Jeszcze na początku XXI wieku powtarzano, że Polska ma zdecydowanie mniej osób z wyższym wykształceniem niż inne kraje. Tego typu stwierdzenie napędza od razu pewien specyficzny mechanizm rywalizacji. Ja mam mniej, oni więcej, więc muszę za wszelką poprawić statystyki. Powyższy przykład tej przedziwnej wskaźnikowej tresury skończył się eksplozją szkół prywatnych kształcących magistrów na lewo i prawo. O poziom kształcenia, czy o jego gospodarczy utylitaryzm już nikt nie pyta.
Od niedawna w nauce obowiązuje inny dogmat. W wielu opracowaniach powtarza się w kółko, że nasze uczelnie generują za mało patentów. I po raz kolejny pewien podbijany z uporem maniaka wskaźnik jeszcze bardziej zniekształca rzeczywistość. Zaczyna się właśnie na uczelniach wielkie patentowanie. Ale tylko po to, aby móc pochwalić się przed interpretującym ten wskaźnik Ministerstwem Nauki. I dalej jest jak za komuny, gdy wydajność pracy mierzono w ilości zużywanego materiału. Czasy się zmieniają, a przyzwyczajenia zostają. Największym chyba z nich jest przywiązanie do myślenia za innych i typowo bolszewicka chęć zmieniania świata na siłę.
Ale co tam. Jeszcze 20 lat temu mierzono zamożność Polaków, posługując się jako jednym z jej wskaźników posiadaniem magnetowidu. Rzeczywiście było to urządzenie swego czasu symbolem bogactwa. Choć zależy jak samo bogactwo definiować. Dla mnie o wiele istotniejszym wskaźnikiem zamożności jest posiadanie lub nie środków produkcji. Analizując proces bogacenia się Polaków przy pomocy tego wskaźnika, doszlibyśmy pewnie do wniosku, że biedniejemy. Ale przecież nie można tak mówić, bo wszyscy widzą, wszyscy słyszą i pokazuje to TVN, że się bogacimy! Wskaźnik wskaźnikiem, ale wszystko zaczyna być naprawdę niebezpieczne, gdy jakoś „uczony” postanowi niezwracający uwagę na wskaźniki porównać poziom bogactwa w czasie ostaniach trzech dekad. Będziemy mieli wtedy pewnie zderzenia, posiadania syrenki, magnetowidu i plazmowego telewizora. Tylko co to ma wspólnego z bogactwem.
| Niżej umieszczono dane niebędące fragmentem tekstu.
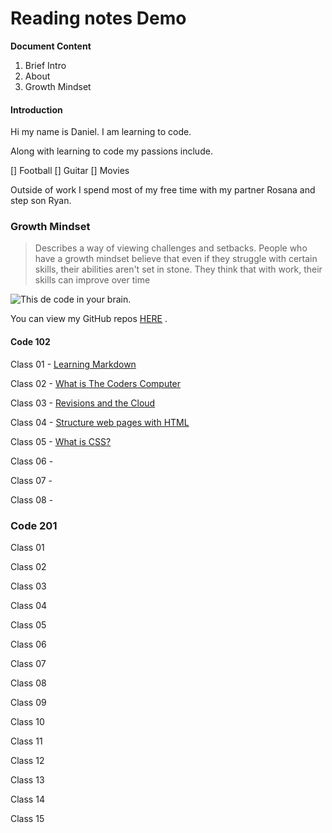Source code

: # Reading notes Demo

**Document Content**

1. Brief Intro
2. About
3. Growth Mindset

#### Introduction
Hi my name is Daniel.  I am learning to code.

Along with learning to code my passions include.

[] Football
[] Guitar
[] Movies

Outside of work I spend most of my free time with my partner Rosana and step son Ryan.


### Growth Mindset ###

 >Describes a way of viewing challenges and setbacks. People who have a growth mindset believe that even if they struggle with certain skills, their abilities aren't set in stone. They think that with work, their skills can improve over time

![This de code in your brain.](https://news.mit.edu/sites/default/files/styles/news_article__image_gallery/public/images/202012/MIT-Coding-Brain-01-press_0.jpg?itok=JKoUflf8)


You can view my GitHub repos [HERE](danielquilo/readings-notes-v1) .


#### Code 102 ####

Class 01 - [Learning Markdown](https://danielquilo.github.io/readings-notes-v1/code-102/102class-01)

Class 02 - [What is The Coders Computer](https://danielquilo.github.io/readings-notes-v1/code-102/102class-02)

Class 03 - [Revisions and the Cloud](https://danielquilo.github.io/readings-notes-v1/code-102/102class-03)

Class 04 - [Structure web pages with HTML](https://danielquilo.github.io/readings-notes-v1/code-102/102class-04)

Class 05 - [What is CSS?](https://danielquilo.github.io/readings-notes-v1/code-102/102class-05)

Class 06 - [](https://danielquilo.github.io/readings-notes-v1/code-102/102class-06)

Class 07 - [](https://danielquilo.github.io/readings-notes-v1/code-102/102class-07)

Class 08 - [](https://danielquilo.github.io/readings-notes-v1/code-102/102class-08)

### Code 201 ###

Class 01 [](https://danielquilo.github.io/readings-notes-v1/code-201/201class-01)

Class 02 [](https://danielquilo.github.io/readings-notes-v1/code-201/201class-02)

Class 03 [](https://danielquilo.github.io/readings-notes-v1/code-201/201class-03)

Class 04 [](https://danielquilo.github.io/readings-notes-v1/code-201/201class-04)

Class 05 [](https://danielquilo.github.io/readings-notes-v1/code-201/201class-05)

Class 06 [](https://danielquilo.github.io/readings-notes-v1/code-201/201class-06)

Class 07 [](https://danielquilo.github.io/readings-notes-v1/code-201/201class-07)

Class 08 [](https://danielquilo.github.io/readings-notes-v1/code-201/201class-08)

Class 09 [](https://danielquilo.github.io/readings-notes-v1/code-201/201class-09)

Class 10 [](https://danielquilo.github.io/readings-notes-v1/code-201/201class-10)

Class 11 [](https://danielquilo.github.io/readings-notes-v1/code-201/201class-11)

Class 12 [](https://danielquilo.github.io/readings-notes-v1/code-201/201class-12)

Class 13 [](https://danielquilo.github.io/readings-notes-v1/code-201/201class-13)

Class 14 [](https://danielquilo.github.io/readings-notes-v1/code-201/201class-14)

Class 15 [](https://danielquilo.github.io/readings-notes-v1/code-201/201class-15)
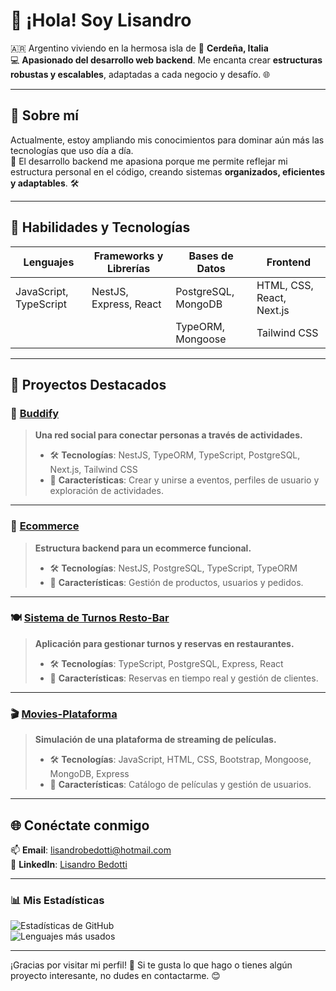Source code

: # 👋 ¡Hola! Soy **Lisandro**  

🇦🇷 Argentino viviendo en la hermosa isla de 🌴 **Cerdeña, Italia**  
💻 **Apasionado del desarrollo web backend**. Me encanta crear **estructuras robustas y escalables**, adaptadas a cada negocio y desafío. 🌐

---

## 🌟 Sobre mí  

Actualmente, estoy ampliando mis conocimientos para dominar aún más las tecnologías que uso día a día.  
🎯 El desarrollo backend me apasiona porque me permite reflejar mi estructura personal en el código, creando sistemas **organizados, eficientes y adaptables**. 🛠️

---

## 🚀 Habilidades y Tecnologías  

| **Lenguajes**         | **Frameworks y Librerías** | **Bases de Datos**        | **Frontend**          |
|-----------------------|---------------------------|--------------------------|-----------------------|
| JavaScript, TypeScript | NestJS, Express, React   | PostgreSQL, MongoDB      | HTML, CSS, React, Next.js |
|                       |                           | TypeORM, Mongoose        | Tailwind CSS          |

---

## 📂 **Proyectos Destacados**  

### 🎉 [Buddify](https://github.com/Lisandro85/Buddify)  
> **Una red social para conectar personas a través de actividades.**  
> - 🛠 **Tecnologías**: NestJS, TypeORM, TypeScript, PostgreSQL, Next.js, Tailwind CSS  
> - 🌟 **Características**: Crear y unirse a eventos, perfiles de usuario y exploración de actividades.  

---

### 🛒 [Ecommerce](https://github.com/Lisandro85/ecommerceDeploy)  
> **Estructura backend para un ecommerce funcional.**  
> - 🛠 **Tecnologías**: NestJS, PostgreSQL, TypeScript, TypeORM  
> - 🌟 **Características**: Gestión de productos, usuarios y pedidos.

---

### 🍽️ [Sistema de Turnos Resto-Bar](https://github.com/Lisandro85/sistema-de-turnos-resto-bar)  
> **Aplicación para gestionar turnos y reservas en restaurantes.**  
> - 🛠 **Tecnologías**: TypeScript, PostgreSQL, Express, React  
> - 🌟 **Características**: Reservas en tiempo real y gestión de clientes.  

---

### 🎬 [Movies-Plataforma](https://github.com/Lisandro85/Movies-Plataforma)  
> **Simulación de una plataforma de streaming de películas.**  
> - 🛠 **Tecnologías**: JavaScript, HTML, CSS, Bootstrap, Mongoose, MongoDB, Express  
> - 🌟 **Características**: Catálogo de películas y gestión de usuarios.  

---

## 🌐 **Conéctate conmigo**  

📫 **Email**: [lisandrobedotti@hotmail.com](mailto:lisandrobedotti@hotmail.com)  
🔗 **LinkedIn**: [Lisandro Bedotti](https://www.linkedin.com/in/lisandro-bedotti-93733a299)  

---

### 📊 **Mis Estadísticas**  

![Estadísticas de GitHub](https://github-readme-stats.vercel.app/api?username=Lisandro85&show_icons=true&theme=radical&count_private=true)  
![Lenguajes más usados](https://github-readme-stats.vercel.app/api/top-langs/?username=Lisandro85&layout=compact&theme=radical)

---

¡Gracias por visitar mi perfil! 🚀 Si te gusta lo que hago o tienes algún proyecto interesante, no dudes en contactarme. 😊
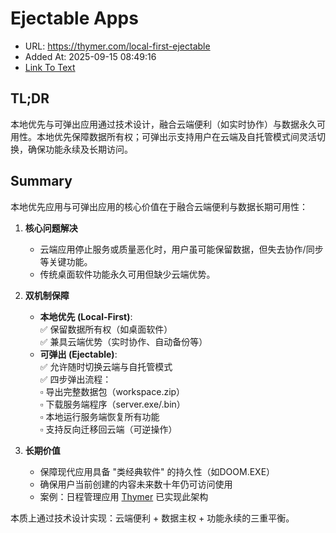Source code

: # Ejectable Apps
- URL: https://thymer.com/local-first-ejectable
- Added At: 2025-09-15 08:49:16
- [Link To Text](2025-09-15-ejectable-apps_raw.md)

## TL;DR
本地优先与可弹出应用通过技术设计，融合云端便利（如实时协作）与数据永久可用性。本地优先保障数据所有权；可弹出示支持用户在云端及自托管模式间灵活切换，确保功能永续及长期访问。

## Summary
本地优先应用与可弹出应用的核心价值在于融合云端便利与数据长期可用性：

1. **核心问题解决**  
   - 云端应用停止服务或质量恶化时，用户虽可能保留数据，但失去协作/同步等关键功能。
   - 传统桌面软件功能永久可用但缺少云端优势。

2. **双机制保障**  
   - **本地优先 (Local-First)**:  
     ✅ 保留数据所有权（如桌面软件）  
     ✅ 兼具云端优势（实时协作、自动备份等）
   - **可弹出 (Ejectable)**:  
     ✅ 允许随时切换云端与自托管模式  
     ✅ 四步弹出流程：  
        ▫ 导出完整数据包（workspace.zip）  
        ▫ 下载服务端程序（server.exe/.bin）  
        ▫ 本地运行服务端恢复所有功能  
        ▫ 支持反向迁移回云端（可逆操作）

3. **长期价值**  
   - 保障现代应用具备 "类经典软件" 的持久性（如DOOM.EXE）  
   - 确保用户当前创建的内容未来数十年仍可访问使用  
   - 案例：日程管理应用 [Thymer](https://thymer.com) 已实现此架构  

本质上通过技术设计实现：云端便利 + 数据主权 + 功能永续的三重平衡。
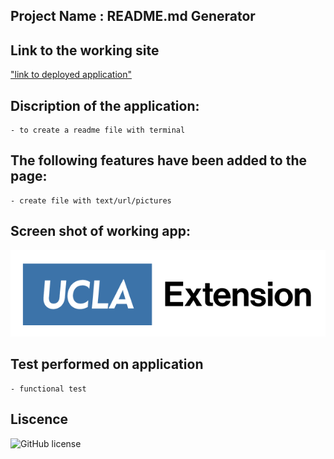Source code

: 
## Project Name : README.md Generator

## Link to the working site

["link to deployed application"](https://github.com/Kasdjono/README-generator) 

        
## Discription of the application:

    - to create a readme file with terminal

        
## The following features have been added to the page:

    - create file with text/url/pictures


## Screen shot of working app:

!["screen shot"](./assets/images/image-1.png)
 
        
## Test performed on application

    - functional test
            
        
## Liscence
![GitHub license](https://img.shields.io/badge/license-MIT-blue.svg)     
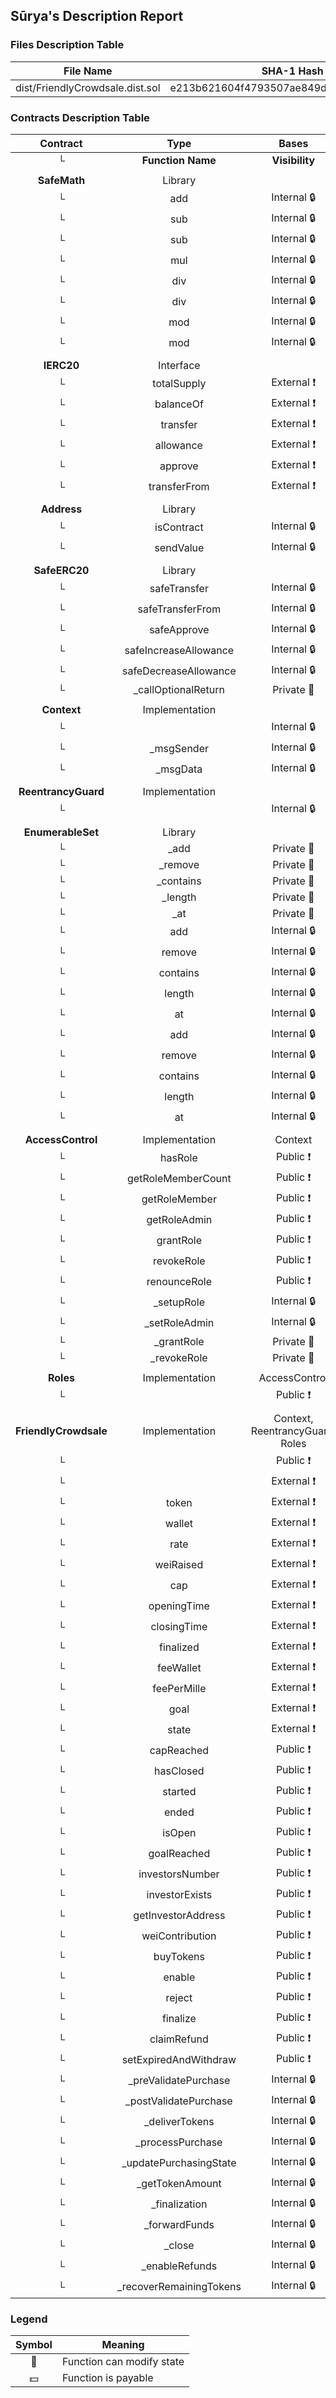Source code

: ## Sūrya's Description Report

### Files Description Table


|  File Name  |  SHA-1 Hash  |
|-------------|--------------|
| dist/FriendlyCrowdsale.dist.sol | e213b621604f4793507ae849dbbc70ad395f6a8f |


### Contracts Description Table


|  Contract  |         Type        |       Bases      |                  |                 |
|:----------:|:-------------------:|:----------------:|:----------------:|:---------------:|
|     └      |  **Function Name**  |  **Visibility**  |  **Mutability**  |  **Modifiers**  |
||||||
| **SafeMath** | Library |  |||
| └ | add | Internal 🔒 |   | |
| └ | sub | Internal 🔒 |   | |
| └ | sub | Internal 🔒 |   | |
| └ | mul | Internal 🔒 |   | |
| └ | div | Internal 🔒 |   | |
| └ | div | Internal 🔒 |   | |
| └ | mod | Internal 🔒 |   | |
| └ | mod | Internal 🔒 |   | |
||||||
| **IERC20** | Interface |  |||
| └ | totalSupply | External ❗️ |   |NO❗️ |
| └ | balanceOf | External ❗️ |   |NO❗️ |
| └ | transfer | External ❗️ | 🛑  |NO❗️ |
| └ | allowance | External ❗️ |   |NO❗️ |
| └ | approve | External ❗️ | 🛑  |NO❗️ |
| └ | transferFrom | External ❗️ | 🛑  |NO❗️ |
||||||
| **Address** | Library |  |||
| └ | isContract | Internal 🔒 |   | |
| └ | sendValue | Internal 🔒 | 🛑  | |
||||||
| **SafeERC20** | Library |  |||
| └ | safeTransfer | Internal 🔒 | 🛑  | |
| └ | safeTransferFrom | Internal 🔒 | 🛑  | |
| └ | safeApprove | Internal 🔒 | 🛑  | |
| └ | safeIncreaseAllowance | Internal 🔒 | 🛑  | |
| └ | safeDecreaseAllowance | Internal 🔒 | 🛑  | |
| └ | _callOptionalReturn | Private 🔐 | 🛑  | |
||||||
| **Context** | Implementation |  |||
| └ | <Constructor> | Internal 🔒 | 🛑  | |
| └ | _msgSender | Internal 🔒 |   | |
| └ | _msgData | Internal 🔒 |   | |
||||||
| **ReentrancyGuard** | Implementation |  |||
| └ | <Constructor> | Internal 🔒 | 🛑  | |
||||||
| **EnumerableSet** | Library |  |||
| └ | _add | Private 🔐 | 🛑  | |
| └ | _remove | Private 🔐 | 🛑  | |
| └ | _contains | Private 🔐 |   | |
| └ | _length | Private 🔐 |   | |
| └ | _at | Private 🔐 |   | |
| └ | add | Internal 🔒 | 🛑  | |
| └ | remove | Internal 🔒 | 🛑  | |
| └ | contains | Internal 🔒 |   | |
| └ | length | Internal 🔒 |   | |
| └ | at | Internal 🔒 |   | |
| └ | add | Internal 🔒 | 🛑  | |
| └ | remove | Internal 🔒 | 🛑  | |
| └ | contains | Internal 🔒 |   | |
| └ | length | Internal 🔒 |   | |
| └ | at | Internal 🔒 |   | |
||||||
| **AccessControl** | Implementation | Context |||
| └ | hasRole | Public ❗️ |   |NO❗️ |
| └ | getRoleMemberCount | Public ❗️ |   |NO❗️ |
| └ | getRoleMember | Public ❗️ |   |NO❗️ |
| └ | getRoleAdmin | Public ❗️ |   |NO❗️ |
| └ | grantRole | Public ❗️ | 🛑  |NO❗️ |
| └ | revokeRole | Public ❗️ | 🛑  |NO❗️ |
| └ | renounceRole | Public ❗️ | 🛑  |NO❗️ |
| └ | _setupRole | Internal 🔒 | 🛑  | |
| └ | _setRoleAdmin | Internal 🔒 | 🛑  | |
| └ | _grantRole | Private 🔐 | 🛑  | |
| └ | _revokeRole | Private 🔐 | 🛑  | |
||||||
| **Roles** | Implementation | AccessControl |||
| └ | <Constructor> | Public ❗️ | 🛑  |NO❗️ |
||||||
| **FriendlyCrowdsale** | Implementation | Context, ReentrancyGuard, Roles |||
| └ | <Constructor> | Public ❗️ | 🛑  |NO❗️ |
| └ | <Receive Ether> | External ❗️ |  💵 |NO❗️ |
| └ | token | External ❗️ |   |NO❗️ |
| └ | wallet | External ❗️ |   |NO❗️ |
| └ | rate | External ❗️ |   |NO❗️ |
| └ | weiRaised | External ❗️ |   |NO❗️ |
| └ | cap | External ❗️ |   |NO❗️ |
| └ | openingTime | External ❗️ |   |NO❗️ |
| └ | closingTime | External ❗️ |   |NO❗️ |
| └ | finalized | External ❗️ |   |NO❗️ |
| └ | feeWallet | External ❗️ |   |NO❗️ |
| └ | feePerMille | External ❗️ |   |NO❗️ |
| └ | goal | External ❗️ |   |NO❗️ |
| └ | state | External ❗️ |   |NO❗️ |
| └ | capReached | Public ❗️ |   |NO❗️ |
| └ | hasClosed | Public ❗️ |   |NO❗️ |
| └ | started | Public ❗️ |   |NO❗️ |
| └ | ended | Public ❗️ |   |NO❗️ |
| └ | isOpen | Public ❗️ |   |NO❗️ |
| └ | goalReached | Public ❗️ |   |NO❗️ |
| └ | investorsNumber | Public ❗️ |   |NO❗️ |
| └ | investorExists | Public ❗️ |   |NO❗️ |
| └ | getInvestorAddress | Public ❗️ |   |NO❗️ |
| └ | weiContribution | Public ❗️ |   |NO❗️ |
| └ | buyTokens | Public ❗️ |  💵 | nonReentrant |
| └ | enable | Public ❗️ | 🛑  | onlyOperator |
| └ | reject | Public ❗️ | 🛑  | onlyOperator |
| └ | finalize | Public ❗️ | 🛑  |NO❗️ |
| └ | claimRefund | Public ❗️ | 🛑  |NO❗️ |
| └ | setExpiredAndWithdraw | Public ❗️ | 🛑  | onlyOperator |
| └ | _preValidatePurchase | Internal 🔒 |   | |
| └ | _postValidatePurchase | Internal 🔒 |   | |
| └ | _deliverTokens | Internal 🔒 | 🛑  | |
| └ | _processPurchase | Internal 🔒 | 🛑  | |
| └ | _updatePurchasingState | Internal 🔒 | 🛑  | |
| └ | _getTokenAmount | Internal 🔒 |   | |
| └ | _finalization | Internal 🔒 | 🛑  | |
| └ | _forwardFunds | Internal 🔒 | 🛑  | |
| └ | _close | Internal 🔒 | 🛑  | |
| └ | _enableRefunds | Internal 🔒 | 🛑  | |
| └ | _recoverRemainingTokens | Internal 🔒 | 🛑  | |


### Legend

|  Symbol  |  Meaning  |
|:--------:|-----------|
|    🛑    | Function can modify state |
|    💵    | Function is payable |
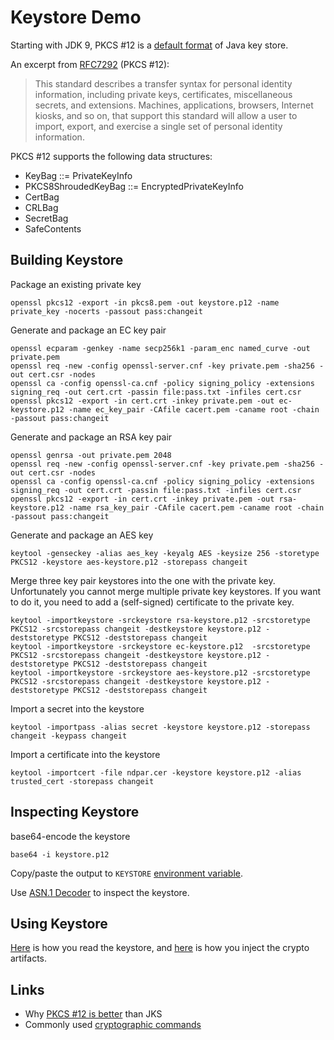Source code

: # Keystore Demo

Starting with JDK 9, PKCS #12 is a [default format](https://blogs.oracle.com/jtc/jdk9-keytool-transitions-default-keystore-to-pkcs12) of Java key store.

An excerpt from [RFC7292](https://tools.ietf.org/html/rfc7292) (PKCS #12):

> This standard describes a transfer syntax for personal identity
> information, including private keys, certificates, miscellaneous
> secrets, and extensions. Machines, applications, browsers, Internet
> kiosks, and so on, that support this standard will allow a user to
> import, export, and exercise a single set of personal identity
> information.

PKCS #12 supports the following data structures:

- KeyBag ::= PrivateKeyInfo
- PKCS8ShroudedKeyBag ::= EncryptedPrivateKeyInfo
- CertBag
- CRLBag
- SecretBag
- SafeContents

## Building Keystore

Package an existing private key

    openssl pkcs12 -export -in pkcs8.pem -out keystore.p12 -name private_key -nocerts -passout pass:changeit

Generate and package an EC key pair

    openssl ecparam -genkey -name secp256k1 -param_enc named_curve -out private.pem
    openssl req -new -config openssl-server.cnf -key private.pem -sha256 -out cert.csr -nodes
    openssl ca -config openssl-ca.cnf -policy signing_policy -extensions signing_req -out cert.crt -passin file:pass.txt -infiles cert.csr
    openssl pkcs12 -export -in cert.crt -inkey private.pem -out ec-keystore.p12 -name ec_key_pair -CAfile cacert.pem -caname root -chain -passout pass:changeit

Generate and package an RSA key pair

    openssl genrsa -out private.pem 2048
    openssl req -new -config openssl-server.cnf -key private.pem -sha256 -out cert.csr -nodes
    openssl ca -config openssl-ca.cnf -policy signing_policy -extensions signing_req -out cert.crt -passin file:pass.txt -infiles cert.csr
    openssl pkcs12 -export -in cert.crt -inkey private.pem -out rsa-keystore.p12 -name rsa_key_pair -CAfile cacert.pem -caname root -chain -passout pass:changeit

Generate and package an AES key

    keytool -genseckey -alias aes_key -keyalg AES -keysize 256 -storetype PKCS12 -keystore aes-keystore.p12 -storepass changeit

Merge three key pair keystores into the one with the private key. Unfortunately you cannot merge multiple private key keystores. If you want to do it, you need to add a (self-signed) certificate to the private key.

    keytool -importkeystore -srckeystore rsa-keystore.p12 -srcstoretype PKCS12 -srcstorepass changeit -destkeystore keystore.p12 -deststoretype PKCS12 -deststorepass changeit
    keytool -importkeystore -srckeystore ec-keystore.p12  -srcstoretype PKCS12 -srcstorepass changeit -destkeystore keystore.p12 -deststoretype PKCS12 -deststorepass changeit
    keytool -importkeystore -srckeystore aes-keystore.p12 -srcstoretype PKCS12 -srcstorepass changeit -destkeystore keystore.p12 -deststoretype PKCS12 -deststorepass changeit

Import a secret into the keystore

    keytool -importpass -alias secret -keystore keystore.p12 -storepass changeit -keypass changeit

Import a certificate into the keystore

    keytool -importcert -file ndpar.cer -keystore keystore.p12 -alias trusted_cert -storepass changeit


## Inspecting Keystore

base64-encode the keystore

    base64 -i keystore.p12

Copy/paste the output to `KEYSTORE` [environment variable](blob/master/src/main/resources/application.yml).

Use [ASN.1 Decoder](http://lapo.it/asn1js/) to inspect the keystore.


## Using Keystore

[Here](blob/master/src/main/java/com/ndpar/demo/crypto/KeyStoreConfig.java) is how you read the keystore,
and [here](blob/master/src/test/java/com/ndpar/demo/crypto/KeyStoreConfigTests.java) is how you inject the crypto artifacts.


## Links

- Why [PKCS #12 is better](https://neilmadden.wordpress.com/2017/11/17/java-keystores-the-gory-details/) than JKS
- Commonly used [cryptographic commands](https://blog.ndpar.com/2017/04/24/cryptography-tools/)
Mój kolega odwiedził ostatnio jedno z przygranicznych miasteczek na wschodzie Polski. Stwierdził z zainteresowaniem, że w żadnym ze sklepów tej mieściny nie ma w sprzedaży papierosów. A dlaczego nie ma? Bo nikt nie kupuje. Przyjezdnych jak na lekarstwo, a wystarczy przejść z pół kilometra aby kupić już na Ukrainie papierosy za 1/3 ceny. Nikt więc rozsądny nie myśli o tym, aby to świństwo sprawdzać do sklepów. Tylko patrzeć jak jakiś wykształcony jako podbijany wskaźnik uczony, będzie udowadniać, że regiony przygraniczne na wschodzie to istna ostoja zdrowego trybu życia. A nich udowadnia.
Rozsądni ludzie już dawno przestali słuchać tych bredni. Inaczej rzecz biorąc, myślenie wskaźnikowe z myśleniem ma niewiele w spólnego. Stanowi tylko doskonały, koleiny mechanizm manipulacji i społecznej tresury.